───── DATASET ENTRIES ─────

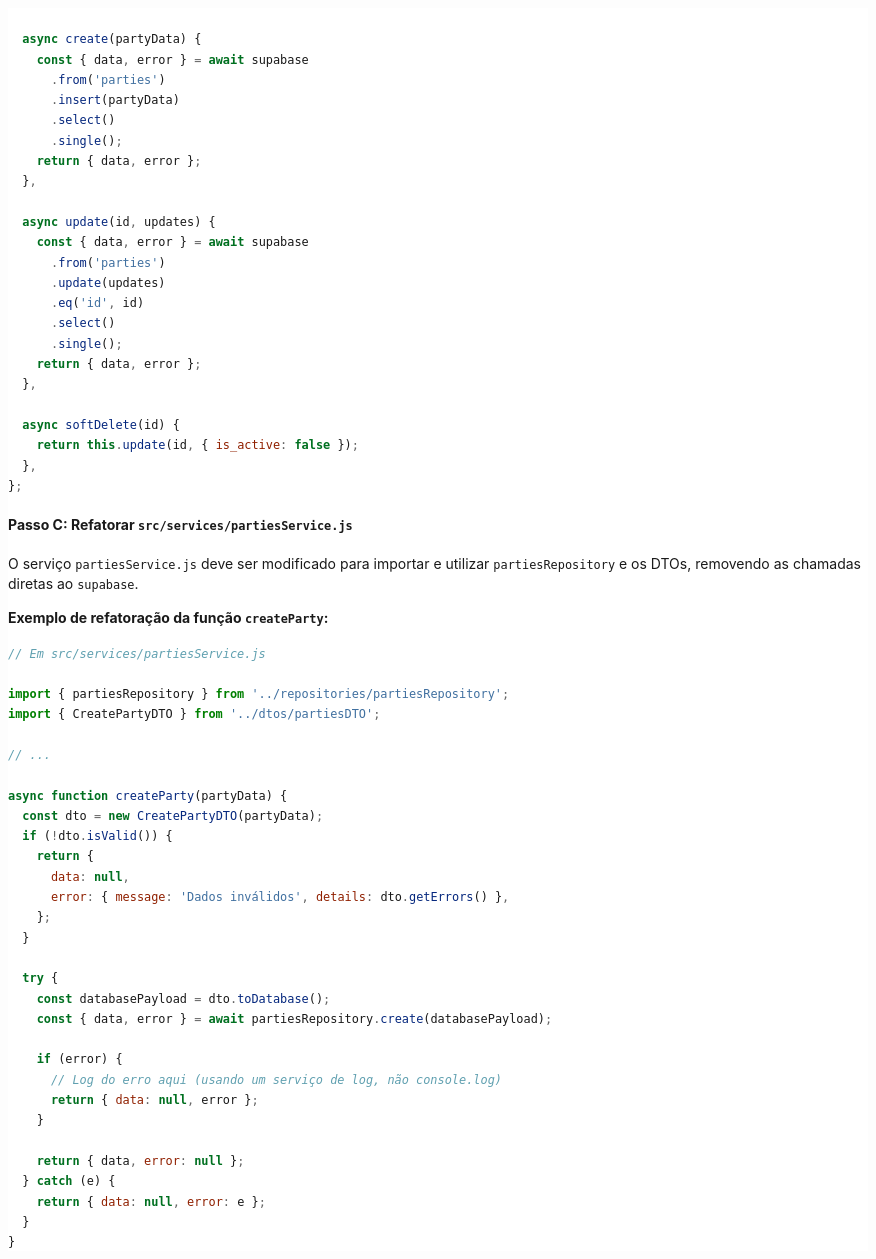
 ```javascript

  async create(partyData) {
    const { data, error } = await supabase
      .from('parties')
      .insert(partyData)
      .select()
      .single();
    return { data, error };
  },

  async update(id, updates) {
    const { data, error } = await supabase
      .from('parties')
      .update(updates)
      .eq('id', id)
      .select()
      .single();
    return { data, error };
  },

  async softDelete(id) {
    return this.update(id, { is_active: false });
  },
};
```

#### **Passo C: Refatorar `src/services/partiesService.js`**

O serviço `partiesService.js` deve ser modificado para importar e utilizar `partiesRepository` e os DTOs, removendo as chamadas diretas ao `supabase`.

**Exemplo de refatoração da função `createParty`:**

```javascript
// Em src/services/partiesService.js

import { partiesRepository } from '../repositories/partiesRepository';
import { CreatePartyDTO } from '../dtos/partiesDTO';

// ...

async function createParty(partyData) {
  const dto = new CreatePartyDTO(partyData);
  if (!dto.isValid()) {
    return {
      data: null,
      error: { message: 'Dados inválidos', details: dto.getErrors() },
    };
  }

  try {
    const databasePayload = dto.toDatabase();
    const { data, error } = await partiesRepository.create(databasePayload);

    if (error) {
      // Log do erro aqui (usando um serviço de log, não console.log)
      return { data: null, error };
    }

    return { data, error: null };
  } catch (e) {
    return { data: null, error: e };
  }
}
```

─────
───── DATASET ENTRIES ─────

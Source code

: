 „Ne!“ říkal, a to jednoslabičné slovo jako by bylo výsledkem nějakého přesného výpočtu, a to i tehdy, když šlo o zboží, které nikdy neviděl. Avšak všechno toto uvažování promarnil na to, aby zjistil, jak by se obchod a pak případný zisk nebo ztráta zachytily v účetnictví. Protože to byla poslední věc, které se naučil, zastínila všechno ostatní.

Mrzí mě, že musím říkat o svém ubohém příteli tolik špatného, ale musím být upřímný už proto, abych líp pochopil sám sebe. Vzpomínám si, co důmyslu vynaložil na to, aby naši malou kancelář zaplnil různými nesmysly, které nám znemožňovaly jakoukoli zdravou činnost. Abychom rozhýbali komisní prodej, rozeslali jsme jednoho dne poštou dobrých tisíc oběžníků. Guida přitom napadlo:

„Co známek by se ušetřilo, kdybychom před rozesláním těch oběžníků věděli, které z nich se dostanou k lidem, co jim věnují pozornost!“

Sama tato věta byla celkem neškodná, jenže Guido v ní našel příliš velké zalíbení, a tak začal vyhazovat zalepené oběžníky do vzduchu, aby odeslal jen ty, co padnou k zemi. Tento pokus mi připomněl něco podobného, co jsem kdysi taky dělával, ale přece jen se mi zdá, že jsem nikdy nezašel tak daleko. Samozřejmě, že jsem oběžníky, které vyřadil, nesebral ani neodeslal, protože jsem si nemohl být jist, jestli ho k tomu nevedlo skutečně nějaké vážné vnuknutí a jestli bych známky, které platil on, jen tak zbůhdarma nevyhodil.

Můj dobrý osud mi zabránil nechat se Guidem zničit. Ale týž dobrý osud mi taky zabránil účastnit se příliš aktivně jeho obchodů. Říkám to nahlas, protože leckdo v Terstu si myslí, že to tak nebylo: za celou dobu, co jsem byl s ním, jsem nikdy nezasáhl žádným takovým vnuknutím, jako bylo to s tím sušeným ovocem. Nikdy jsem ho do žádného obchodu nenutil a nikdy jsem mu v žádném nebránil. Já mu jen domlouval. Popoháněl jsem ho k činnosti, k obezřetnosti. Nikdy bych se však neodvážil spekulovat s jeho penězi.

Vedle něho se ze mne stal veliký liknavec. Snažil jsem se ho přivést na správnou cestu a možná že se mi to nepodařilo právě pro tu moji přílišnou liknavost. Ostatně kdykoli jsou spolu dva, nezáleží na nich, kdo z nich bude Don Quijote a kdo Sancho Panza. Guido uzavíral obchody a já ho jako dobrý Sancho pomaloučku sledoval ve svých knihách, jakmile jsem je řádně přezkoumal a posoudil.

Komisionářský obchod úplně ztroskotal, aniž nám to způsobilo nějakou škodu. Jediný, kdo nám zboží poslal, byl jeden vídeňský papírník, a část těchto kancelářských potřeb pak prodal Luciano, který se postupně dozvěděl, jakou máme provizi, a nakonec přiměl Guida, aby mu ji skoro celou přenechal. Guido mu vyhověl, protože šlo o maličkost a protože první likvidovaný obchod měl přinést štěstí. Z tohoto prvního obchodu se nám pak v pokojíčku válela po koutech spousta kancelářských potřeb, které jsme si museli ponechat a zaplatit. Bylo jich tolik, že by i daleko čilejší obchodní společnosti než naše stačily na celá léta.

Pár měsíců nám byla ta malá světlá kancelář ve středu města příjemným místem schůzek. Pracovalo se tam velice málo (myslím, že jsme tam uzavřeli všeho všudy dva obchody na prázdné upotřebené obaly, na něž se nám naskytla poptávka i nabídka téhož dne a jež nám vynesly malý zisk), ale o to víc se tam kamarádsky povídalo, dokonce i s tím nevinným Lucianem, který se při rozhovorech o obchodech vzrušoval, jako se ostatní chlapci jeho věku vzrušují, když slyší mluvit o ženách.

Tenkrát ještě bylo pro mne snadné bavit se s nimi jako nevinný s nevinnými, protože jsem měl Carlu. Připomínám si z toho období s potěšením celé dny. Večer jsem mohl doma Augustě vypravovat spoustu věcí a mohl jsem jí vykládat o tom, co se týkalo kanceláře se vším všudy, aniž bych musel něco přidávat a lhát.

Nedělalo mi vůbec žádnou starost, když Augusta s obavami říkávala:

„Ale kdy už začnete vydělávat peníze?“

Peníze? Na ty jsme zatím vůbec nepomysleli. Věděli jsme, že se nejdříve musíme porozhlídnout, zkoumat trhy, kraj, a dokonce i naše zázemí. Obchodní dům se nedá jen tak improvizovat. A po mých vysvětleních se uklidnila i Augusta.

─────

Look through the data above and return exactly the lines from the one that contains "Můj dobrý osud" to the one that contains "Pár měsíců nám", inclusive, with nothing else.

Můj dobrý osud mi zabránil nechat se Guidem zničit. Ale týž dobrý osud mi taky zabránil účastnit se příliš aktivně jeho obchodů. Říkám to nahlas, protože leckdo v Terstu si myslí, že to tak nebylo: za celou dobu, co jsem byl s ním, jsem nikdy nezasáhl žádným takovým vnuknutím, jako bylo to s tím sušeným ovocem. Nikdy jsem ho do žádného obchodu nenutil a nikdy jsem mu v žádném nebránil. Já mu jen domlouval. Popoháněl jsem ho k činnosti, k obezřetnosti. Nikdy bych se však neodvážil spekulovat s jeho penězi.

Vedle něho se ze mne stal veliký liknavec. Snažil jsem se ho přivést na správnou cestu a možná že se mi to nepodařilo právě pro tu moji přílišnou liknavost. Ostatně kdykoli jsou spolu dva, nezáleží na nich, kdo z nich bude Don Quijote a kdo Sancho Panza. Guido uzavíral obchody a já ho jako dobrý Sancho pomaloučku sledoval ve svých knihách, jakmile jsem je řádně přezkoumal a posoudil.

Komisionářský obchod úplně ztroskotal, aniž nám to způsobilo nějakou škodu. Jediný, kdo nám zboží poslal, byl jeden vídeňský papírník, a část těchto kancelářských potřeb pak prodal Luciano, který se postupně dozvěděl, jakou máme provizi, a nakonec přiměl Guida, aby mu ji skoro celou přenechal. Guido mu vyhověl, protože šlo o maličkost a protože první likvidovaný obchod měl přinést štěstí. Z tohoto prvního obchodu se nám pak v pokojíčku válela po koutech spousta kancelářských potřeb, které jsme si museli ponechat a zaplatit. Bylo jich tolik, že by i daleko čilejší obchodní společnosti než naše stačily na celá léta.

Pár měsíců nám byla ta malá světlá kancelář ve středu města příjemným místem schůzek. Pracovalo se tam velice málo (myslím, že jsme tam uzavřeli všeho všudy dva obchody na prázdné upotřebené obaly, na něž se nám naskytla poptávka i nabídka téhož dne a jež nám vynesly malý zisk), ale o to víc se tam kamarádsky povídalo, dokonce i s tím nevinným Lucianem, který se při rozhovorech o obchodech vzrušoval, jako se ostatní chlapci jeho věku vzrušují, když slyší mluvit o ženách.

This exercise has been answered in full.